Across New England, millions of households and businesses rely on electricity from the grid to power lights, appliances, machines, computers and phones, and more. Demand varies second-to-second throughout each day, meaning electricity must be available the instant it’s needed.
Net annual energy use in New England grew steadily between 1995 and 2005, driven primarily by increased economic growth and the increased use of air conditioning.
Since 2005, net annual energy use has trended downward mainly due to an increase in energy efficiency from advanced cooling and heating technologies, energy-efficient appliances and lighting, and increasing levels of “behind-the-meter” solar (BTM PV) generation.
As shown in the chart below, though, levels of peak demand—the highest amount of electricity used in a single hour—can vary significantly from year to year. New England’s power system is planned and operated to serve demand during these peak hours, which can still see spikes even if annual use is not historically high.
* Annual energy use, also known as net energy for load (NEL), is the total amount of grid electricity produced by generators in New England and imported from other regions during the year to satisfy all residential, commercial, and industrial customer demand.
** Peak demand represents the sum of metered generation and metered net interchange, less demand from pumped storage units. Starting with full market integration of demand response on June 1, 2018, this total also includes the grossed-up demand response value.
New England typically reaches its highest demand for electricity during the summer, when warmer weather leads to increased use of energy-intensive air conditioning. The highest level of demand observed since the ISO began managing the power grid in 1997 was 28,130 megawatts (MW), recorded during a heat wave in August 2006.
Summer peaks on the hottest and most humid days have averaged around 25,600 MW since 2000, while peaks on the coldest days have averaged around 21,000 MW.
New England was a winter-peaking system until 1989, and in the early 1990s the region had similar winter and summer peaks. Growing use of air conditioning contributed to this dramatic change. However, as state policies drive adoption of electric space and water heating systems, New England is expected to again have a winter peaking system in the 2030s.
The region sees its lowest levels of demand in the spring and fall, with daily peaks averaging well below 20,000 MW. On mild, sunny days in these shoulder seasons, electricity produced by BTM PV installations can send demand for grid electricity plunging in a phenomenon known as the “duck curve.” Over the past several years, the ISO has observed record low levels of demand each spring. Such days are not disruptive from a grid operations perspective—the ISO’s sophisticated modeling and forecasting methods allow system operators to anticipate and prepare for these conditions.
All Days | Winter Days | ||
---|---|---|---|
DATE | DEMAND (MW) | DATE | DEMAND (MW) |
August 2, 2006 | 28,130 | January 15, 2004 | 22,818 |
July 22, 2011 | 27,707 | December 20, 2004 | 22,631 |
August 1, 2006 | 27,467 | January 14, 2004 | 22,477 |
July 19, 2013 | 27,379 | January 18, 2005 | 22,141 |
July 18, 2006 | 27,329 | January 16, 2004 | 21,931 |
Today, about 25% of total system capacity is provided by distributed energy resources that reduce demand from the grid.

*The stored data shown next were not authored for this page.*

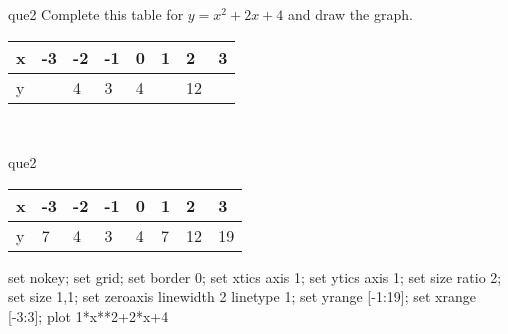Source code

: \documentclass[13.5pt, varwidth=true]{beamer}
\begin{document}
\begin{frame}[shrink=19,fragile]
	\begin{beamercolorbox}[rounded=true, left, shadow=true,wd=14.8cm]{que2}
		 Complete this table for $y = x^{2} + 2x + 4$ and draw the graph. \\[0.3cm] \renewcommand{\arraystretch}{1.2}\begin{tabular}{|C|C|C|C|C|C|C|C|} \hline x & -3 & -2 & -1 & 0 & 1 & 2 & 3 \\ \hline y &  & 4 & 3 & 4 &  & 12 & \\ \hline \end{tabular}\\[0.3cm]
	\end{beamercolorbox}
\end{frame}
\begin{frame}[shrink=19,fragile]
	\begin{beamercolorbox}[rounded=true, left, shadow=true,wd=14.8cm]{que2}
		\renewcommand{\arraystretch}{1.2}\begin{tabular}{|C|C|C|C|C|C|C|C|} \hline x & -3 & -2 & -1 & 0 & 1 & 2 & 3 \\ \hline y & 7 & 4 & 3 & 4 & 7 & 12 & 19\\ \hline \end{tabular}\begin{gnuplot}[terminal=pdf] set nokey; set grid; set border 0; set xtics axis 1; set ytics axis 1; set size ratio 2; set size 1,1; set zeroaxis linewidth 2 linetype 1; set yrange [-1:19]; set xrange [-3:3]; plot 1*x**2+2*x+4 \end{gnuplot}
	\end{beamercolorbox}
\end{frame}
\end{document}
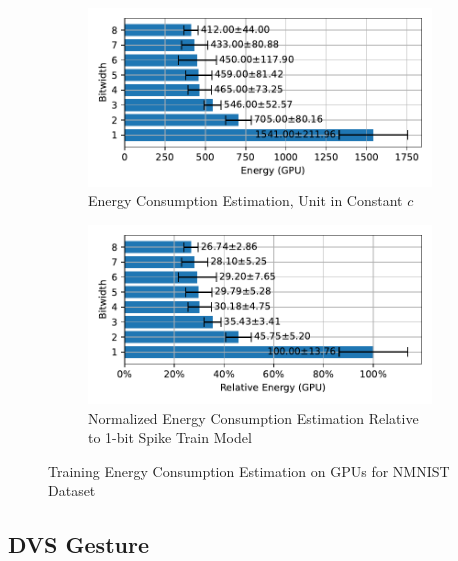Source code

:         \begin{figure}[H]
            \centering
            \begin{subfigure}[H]{0.6\textwidth}
                \includegraphics[width=\textwidth]{../standard/NMNIST/plots/nmnist_train_energy_gpu_horizontal.pdf}
                \caption{Energy Consumption Estimation, Unit in Constant $c$}
            \end{subfigure}
            \hfill
            \begin{subfigure}[H]{0.6\textwidth}
                \includegraphics[width=\textwidth]{../standard/NMNIST/plots/nmnist_train_relative_energy_gpu_horizontal.pdf}
                \caption{Normalized Energy Consumption Estimation Relative to 1-bit Spike Train Model}
            \end{subfigure}
            \caption{Training Energy Consumption Estimation on GPUs for NMNIST Dataset}
        \end{figure}

    \subsection{DVS Gesture}
    \label{appendix:energy_gpu_dvs_gesture}

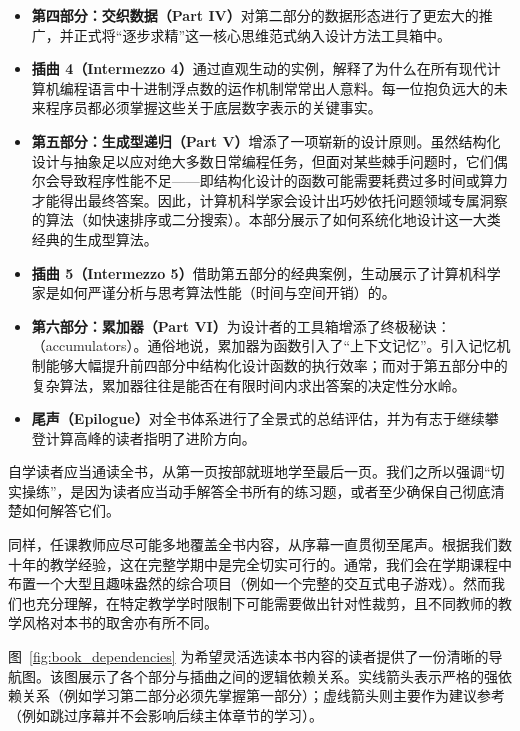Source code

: \begin{itemize}
  \item \textbf{第四部分：交织数据（Part IV）}对第二部分的数据形态进行了更宏大的推广，并正式将“逐步求精”这一核心思维范式纳入设计方法工具箱中。
  
  \item \textbf{插曲 4（Intermezzo 4）}通过直观生动的实例，解释了为什么在所有现代计算机编程语言中十进制浮点数的运作机制常常出人意料。每一位抱负远大的未来程序员都必须掌握这些关于底层数字表示的关键事实。
  
  \item \textbf{第五部分：生成型递归（Part V）}增添了一项崭新的设计原则。虽然结构化设计与抽象足以应对绝大多数日常编程任务，但面对某些棘手问题时，它们偶尔会导致程序性能不足——即结构化设计的函数可能需要耗费过多时间或算力才能得出最终答案。因此，计算机科学家会设计出巧妙依托问题领域专属洞察的算法（如快速排序或二分搜索）。本部分展示了如何系统化地设计这一大类经典的生成型算法。
  
  \item \textbf{插曲 5（Intermezzo 5）}借助第五部分的经典案例，生动展示了计算机科学家是如何严谨分析与思考算法性能（时间与空间开销）的。
  
  \item \textbf{第六部分：累加器（Part VI）}为设计者的工具箱增添了终极秘诀：（accumulators）。通俗地说，累加器为函数引入了“上下文记忆”。引入记忆机制能够大幅提升前四部分中结构化设计函数的执行效率；而对于第五部分中的复杂算法，累加器往往是能否在有限时间内求出答案的决定性分水岭。
  
  \item \textbf{尾声（Epilogue）}对全书体系进行了全景式的总结评估，并为有志于继续攀登计算高峰的读者指明了进阶方向。
\end{itemize}

自学读者应当通读全书，从第一页按部就班地学至最后一页。我们之所以强调“切实操练”，是因为读者应当动手解答全书所有的练习题，或者至少确保自己彻底清楚如何解答它们。

同样，任课教师应尽可能多地覆盖全书内容，从序幕一直贯彻至尾声。根据我们数十年的教学经验，这在完整学期中是完全切实可行的。通常，我们会在学期课程中布置一个大型且趣味盎然的综合项目（例如一个完整的交互式电子游戏）。然而我们也充分理解，在特定教学学时限制下可能需要做出针对性裁剪，且不同教师的教学风格对本书的取舍亦有所不同。

图~\ref{fig:book_dependencies} 为希望灵活选读本书内容的读者提供了一份清晰的导航图。该图展示了各个部分与插曲之间的逻辑依赖关系。实线箭头表示严格的强依赖关系（例如学习第二部分必须先掌握第一部分）；虚线箭头则主要作为建议参考（例如跳过序幕并不会影响后续主体章节的学习）。

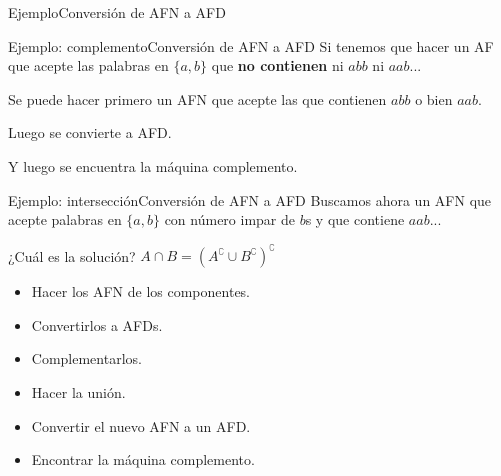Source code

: \documentclass[spanish]{beamer}
\begin{document}
  \begin{frame}{Ejemplo}{Conversión de AFN a AFD}
    \begin{center}
    \end{center}      
  \end{frame}

  \begin{frame}{Ejemplo: complemento}{Conversión de AFN a AFD}
      Si tenemos que hacer un AF que acepte las palabras en $\{a,b\}$ que \textbf{no contienen} ni $abb$ ni $aab$... \pause

      \bigskip

      Se puede hacer primero un AFN que acepte las que contienen $abb$ o bien $aab$. \pause

      \bigskip

      Luego se convierte a AFD. \pause

      \bigskip

      Y luego se encuentra la máquina complemento.
  \end{frame}

  \begin{frame}{Ejemplo: intersección}{Conversión de AFN a AFD}
      Buscamos ahora un AFN que acepte palabras en $\{a,b\}$ con número impar de $b$s y que contiene $aab$... \pause
      
      \bigskip

      ¿Cuál es la solución? \pause $A \cap B = (A^\complement \cup B^\complement)^\complement$ \pause

      \bigskip

      \begin{itemize}
          \item Hacer los AFN de los componentes. \pause
          \item Convertirlos a AFDs. \pause
          \item Complementarlos. \pause
          \item Hacer la unión. \pause
          \item Convertir el nuevo AFN a un AFD. \pause
          \item Encontrar la máquina complemento.
      \end{itemize}
  \end{frame}
  
  
  
    
  
  
\end{document}
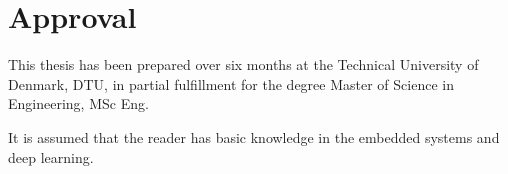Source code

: \section*{Approval}
This thesis has been prepared over six months at the Technical University of Denmark, DTU, in partial fulfillment for the degree Master of Science in Engineering, MSc Eng. 

It is assumed that the reader has basic knowledge in the embedded systems and deep learning. 

\vfill

\begin{center}
\namesigdate{\thesisauthor~-~\studentnumber}
\end{center}

\vfill

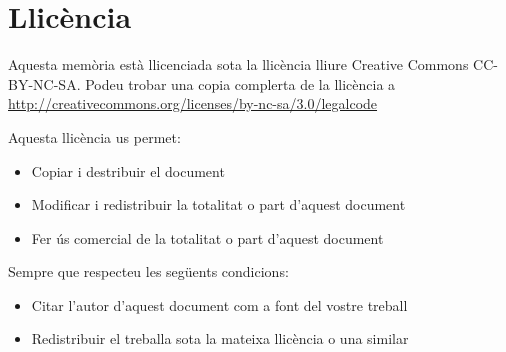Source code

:\chapter*{Llicència}

Aquesta memòria està llicenciada sota la llicència lliure Creative Commons CC-BY-NC-SA. Podeu trobar una copia complerta de la llicència a \url{http://creativecommons.org/licenses/by-nc-sa/3.0/legalcode}

Aquesta llicència us permet: 

\begin{itemize}
    \item{Copiar i destribuir el document}
    \item{Modificar i redistribuir la totalitat o part d'aquest document}
    \item{Fer ús comercial de la totalitat o part d'aquest document} 
\end{itemize}

Sempre que respecteu les següents condicions: 

\begin{itemize}
    \item{Citar l'autor d'aquest document com a font del vostre treball}
    \item{Redistribuir el treballa sota la mateixa llicència o una similar}
\end{itemize}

State policies and wholesale market revenues support energy efficiency (EE) and demand response programs. New England states have invested billions of dollars in EE programs that promote the use of energy-efficient appliances and lighting and advanced cooling and heating technologies, with another $11 billion expected through 2033. Nearly 3,600 MW of demand capacity resources (including demand response, energy efficiency measures, and distributed generation) reduce electricity demand from New England’s power grid—that’s more than 11% of system capacity acquired in the most recent Forward Capacity Auction. And New England is first in the nation to innovate and enable demand resources to fully participate in the energy and reserve markets.
Providing incentives for local/residential solar power is also a top priority for New England policymakers, with the states spending billions of dollars on making solar energy affordable for consumers. In 2010, New England had about 40 MW of behind-the-meter solar photovoltaic (BTM PV) resources. Today, the region's BTM PV installations have a combined nameplate generating capability of about 5,000 MW. The region is on track to exceed 8,000 MW over the next decade. Though these resources don’t participate in the markets, the markets are flexible to changes in grid demand, so grid electricity is not over-produced—or over-purchased.
The ISO forecasts that electrification of transportation and heating will drive increases in both energy use and peak demand in New England over the next 10 years. The ISO develops gross long-term forecasts for annual and peak electricity demand using state and regional economic forecasts, years of weather history in New England, and electrification forecasts. Results of the ISO’s forecast for behind-the-meter solar photovoltaic (BTM PV) is applied to the gross forecasts to develop net long-term forecasts. Since BTM PV reduces the amount of electricity consumers draw from the bulk power system, the net forecasts represent actual grid demand.